• The problem:
What you return should match the data below exactly, with no pictures in it.

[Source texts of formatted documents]

*** Begin section ***

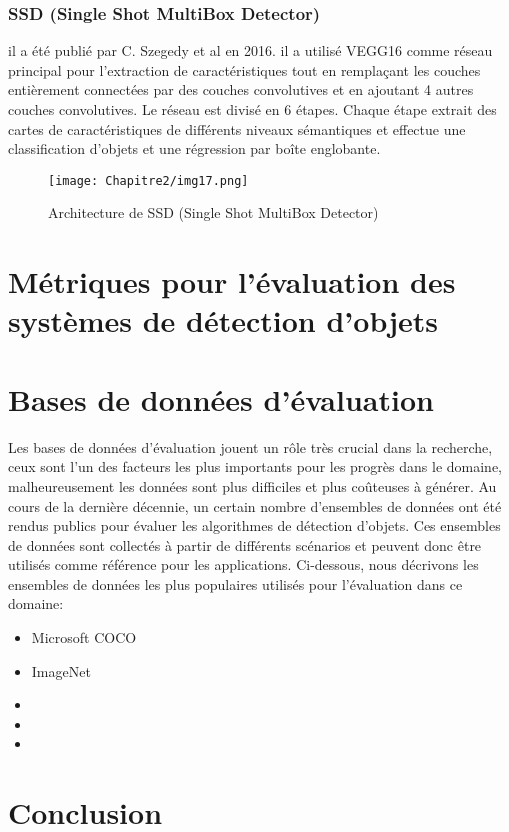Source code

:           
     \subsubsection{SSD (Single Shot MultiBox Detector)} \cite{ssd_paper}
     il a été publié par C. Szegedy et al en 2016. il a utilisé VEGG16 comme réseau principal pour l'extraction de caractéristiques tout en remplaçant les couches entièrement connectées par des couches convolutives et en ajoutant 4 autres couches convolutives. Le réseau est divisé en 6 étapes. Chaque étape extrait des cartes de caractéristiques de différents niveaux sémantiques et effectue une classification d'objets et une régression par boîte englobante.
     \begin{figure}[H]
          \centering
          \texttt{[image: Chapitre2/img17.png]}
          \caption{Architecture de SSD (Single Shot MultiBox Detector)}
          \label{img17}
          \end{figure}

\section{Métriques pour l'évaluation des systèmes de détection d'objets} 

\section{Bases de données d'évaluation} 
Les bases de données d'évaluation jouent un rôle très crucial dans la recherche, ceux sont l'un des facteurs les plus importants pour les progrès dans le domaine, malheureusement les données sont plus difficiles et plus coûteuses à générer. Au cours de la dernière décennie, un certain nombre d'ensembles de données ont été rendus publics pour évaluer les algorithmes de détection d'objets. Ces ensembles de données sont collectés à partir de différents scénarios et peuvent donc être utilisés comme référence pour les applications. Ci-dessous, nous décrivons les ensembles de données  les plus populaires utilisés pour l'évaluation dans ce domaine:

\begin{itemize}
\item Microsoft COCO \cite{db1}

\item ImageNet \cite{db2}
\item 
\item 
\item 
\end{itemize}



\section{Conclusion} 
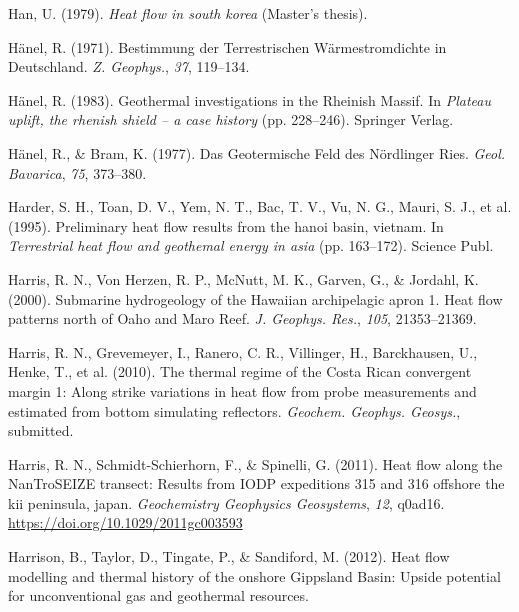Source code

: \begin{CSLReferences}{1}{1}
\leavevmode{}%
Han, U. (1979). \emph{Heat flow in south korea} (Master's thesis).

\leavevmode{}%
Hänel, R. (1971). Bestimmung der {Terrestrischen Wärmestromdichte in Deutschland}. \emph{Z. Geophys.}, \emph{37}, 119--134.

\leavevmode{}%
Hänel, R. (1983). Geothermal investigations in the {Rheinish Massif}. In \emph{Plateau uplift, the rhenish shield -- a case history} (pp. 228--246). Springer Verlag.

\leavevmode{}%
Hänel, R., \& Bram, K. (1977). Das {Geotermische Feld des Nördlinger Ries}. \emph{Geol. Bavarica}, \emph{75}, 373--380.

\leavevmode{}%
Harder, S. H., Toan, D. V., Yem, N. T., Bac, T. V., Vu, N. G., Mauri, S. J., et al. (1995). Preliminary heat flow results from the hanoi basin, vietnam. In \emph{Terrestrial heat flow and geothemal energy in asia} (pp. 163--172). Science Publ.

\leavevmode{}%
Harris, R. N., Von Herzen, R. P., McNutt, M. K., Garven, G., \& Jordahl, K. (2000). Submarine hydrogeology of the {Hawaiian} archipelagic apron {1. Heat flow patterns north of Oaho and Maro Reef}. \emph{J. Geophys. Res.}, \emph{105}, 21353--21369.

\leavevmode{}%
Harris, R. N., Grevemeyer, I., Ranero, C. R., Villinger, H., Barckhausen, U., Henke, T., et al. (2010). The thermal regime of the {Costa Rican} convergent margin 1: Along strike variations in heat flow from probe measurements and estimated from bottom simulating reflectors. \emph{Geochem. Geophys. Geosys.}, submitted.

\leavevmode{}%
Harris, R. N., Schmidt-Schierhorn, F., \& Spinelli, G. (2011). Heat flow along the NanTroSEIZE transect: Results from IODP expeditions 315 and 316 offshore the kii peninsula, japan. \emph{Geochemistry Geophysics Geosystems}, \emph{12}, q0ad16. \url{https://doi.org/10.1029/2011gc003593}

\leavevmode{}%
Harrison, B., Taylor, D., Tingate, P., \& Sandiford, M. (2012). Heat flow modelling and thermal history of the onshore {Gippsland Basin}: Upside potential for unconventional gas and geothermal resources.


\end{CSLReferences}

*** End section ***

• Task answer:
Source code

:           
     \subsubsection{SSD (Single Shot MultiBox Detector)} \cite{ssd_paper}
     il a été publié par C. Szegedy et al en 2016. il a utilisé VEGG16 comme réseau principal pour l'extraction de caractéristiques tout en remplaçant les couches entièrement connectées par des couches convolutives et en ajoutant 4 autres couches convolutives. Le réseau est divisé en 6 étapes. Chaque étape extrait des cartes de caractéristiques de différents niveaux sémantiques et effectue une classification d'objets et une régression par boîte englobante.
     \begin{figure}[H]
          \centering
          \texttt{[image: Chapitre2/img17.png]}
          \caption{Architecture de SSD (Single Shot MultiBox Detector)}
          \label{img17}
          \end{figure}

\section{Métriques pour l'évaluation des systèmes de détection d'objets} 

\section{Bases de données d'évaluation} 
Les bases de données d'évaluation jouent un rôle très crucial dans la recherche, ceux sont l'un des facteurs les plus importants pour les progrès dans le domaine, malheureusement les données sont plus difficiles et plus coûteuses à générer. Au cours de la dernière décennie, un certain nombre d'ensembles de données ont été rendus publics pour évaluer les algorithmes de détection d'objets. Ces ensembles de données sont collectés à partir de différents scénarios et peuvent donc être utilisés comme référence pour les applications. Ci-dessous, nous décrivons les ensembles de données  les plus populaires utilisés pour l'évaluation dans ce domaine:

\begin{itemize}
\item Microsoft COCO \cite{db1}

\item ImageNet \cite{db2}
\item 
\item 
\item 
\end{itemize}



\section{Conclusion} 
Source code

: \begin{CSLReferences}{1}{1}
\leavevmode{}%
Han, U. (1979). \emph{Heat flow in south korea} (Master's thesis).

\leavevmode{}%
Hänel, R. (1971). Bestimmung der {Terrestrischen Wärmestromdichte in Deutschland}. \emph{Z. Geophys.}, \emph{37}, 119--134.

\leavevmode{}%
Hänel, R. (1983). Geothermal investigations in the {Rheinish Massif}. In \emph{Plateau uplift, the rhenish shield -- a case history} (pp. 228--246). Springer Verlag.

\leavevmode{}%
Hänel, R., \& Bram, K. (1977). Das {Geotermische Feld des Nördlinger Ries}. \emph{Geol. Bavarica}, \emph{75}, 373--380.

\leavevmode{}%
Harder, S. H., Toan, D. V., Yem, N. T., Bac, T. V., Vu, N. G., Mauri, S. J., et al. (1995). Preliminary heat flow results from the hanoi basin, vietnam. In \emph{Terrestrial heat flow and geothemal energy in asia} (pp. 163--172). Science Publ.

\leavevmode{}%
Harris, R. N., Von Herzen, R. P., McNutt, M. K., Garven, G., \& Jordahl, K. (2000). Submarine hydrogeology of the {Hawaiian} archipelagic apron {1. Heat flow patterns north of Oaho and Maro Reef}. \emph{J. Geophys. Res.}, \emph{105}, 21353--21369.

\leavevmode{}%
Harris, R. N., Grevemeyer, I., Ranero, C. R., Villinger, H., Barckhausen, U., Henke, T., et al. (2010). The thermal regime of the {Costa Rican} convergent margin 1: Along strike variations in heat flow from probe measurements and estimated from bottom simulating reflectors. \emph{Geochem. Geophys. Geosys.}, submitted.

\leavevmode{}%
Harris, R. N., Schmidt-Schierhorn, F., \& Spinelli, G. (2011). Heat flow along the NanTroSEIZE transect: Results from IODP expeditions 315 and 316 offshore the kii peninsula, japan. \emph{Geochemistry Geophysics Geosystems}, \emph{12}, q0ad16. \url{https://doi.org/10.1029/2011gc003593}

\leavevmode{}%
Harrison, B., Taylor, D., Tingate, P., \& Sandiford, M. (2012). Heat flow modelling and thermal history of the onshore {Gippsland Basin}: Upside potential for unconventional gas and geothermal resources.


\end{CSLReferences}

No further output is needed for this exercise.